*Assignment*: Go through the data below. Pull out every line that has the word "standard".

*Input material*:
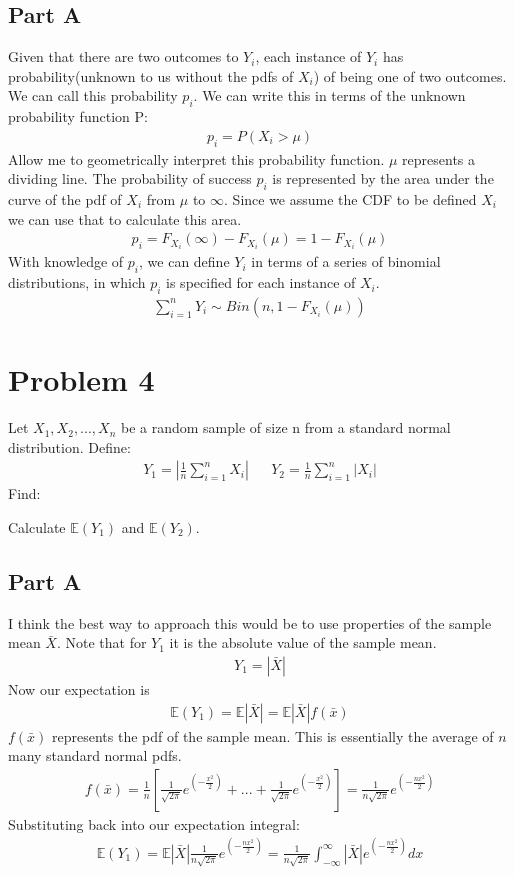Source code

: \documentclass{article}
\begin{document}
\subsection*{Part A}
Given that there are two outcomes to $Y_i$, each instance of $Y_i$ has probability(unknown to us without the pdfs of $X_i$) of being one of two outcomes. We can call this probability $p_i$. We can write this in terms of the unknown probability function P:
\begin{align*}
p_i = P(X_i > \mu)
\end{align*}
Allow me to geometrically interpret this probability function. $\mu$ represents a dividing line. The probability of success $p_i$ is represented by the area under the curve of the pdf of $X_i$ from $\mu$ to $\infty$. Since we assume the CDF to be defined $X_i$ we can use that to calculate this area.
\begin{align*}
p_i = F_{X_i}(\infty) - F_{X_i}(\mu) = 1 - F_{X_i}(\mu)
\end{align*}
With knowledge of $p_i$, we can define $Y_i$ in terms of a series of binomial distributions, in which $p_i$ is specified for each instance of $X_i$.
\begin{align*}
\boxed{ \sum_{i=1}^{n} Y_i \sim Bin(n,1 - F_{X_i}(\mu)) }
\end{align*}

    
\clearpage
\section*{Problem 4}
Let $X_1, X_2,..., X_n$ be a random sample of size n from a standard normal distribution. Define:
\begin{align*}
Y_1 = |\frac{1}{n}\sum_{i=1}^{n}X_i| && Y_2 = \frac{1}{n}\sum_{i=1}^{n}|X_i|
\end{align*}
Find:

Calculate $\mathbb{E}(Y_1)$ and $\mathbb{E}(Y_2)$.
\subsection*{Part A}
I think the best way to approach this would be to use properties of the sample mean $\bar{X}$. Note that for $Y_1$ it is the absolute value of the sample mean.
\begin{align*}
Y_1 = |\bar{X}|
\end{align*}
Now our expectation is
\begin{align*}
\mathbb{E}(Y_1) = \mathbb{E}|\bar{X}| = \mathbb{E}|\bar{X}|f(\bar{x})
\end{align*}
$f(\bar{x})$ represents the pdf of the sample mean. This is essentially the average of $n$ many standard normal pdfs.
\begin{align*}
f(\bar{x}) = \frac{1}{n} [\frac{1}{\sqrt{2\pi}}e^{(-\frac{x^2}{2})} + ... + \frac{1}{\sqrt{2\pi}}e^{(-\frac{x^2}{2})}] = \frac{1}{n \sqrt{2\pi}}e^{(-\frac{n x^2}{2})}
\end{align*}
Substituting back into our expectation integral:
\begin{align*}
\mathbb{E}(Y_1) = \mathbb{E} |\bar{X}| \frac{1}{n \sqrt{2\pi}}e^{(-\frac{n x^2}{2})} = \frac{1}{n \sqrt{2\pi}} \int_{-\infty}^{\infty} |\bar{X}| e^{(-\frac{n x^2}{2})} dx
\end{align*}
\clearpage
\end{document}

*Exercise result*:
Let $X_1, X_2,..., X_n$ be a random sample of size n from a standard normal distribution. Define:
$f(\bar{x})$ represents the pdf of the sample mean. This is essentially the average of $n$ many standard normal pdfs.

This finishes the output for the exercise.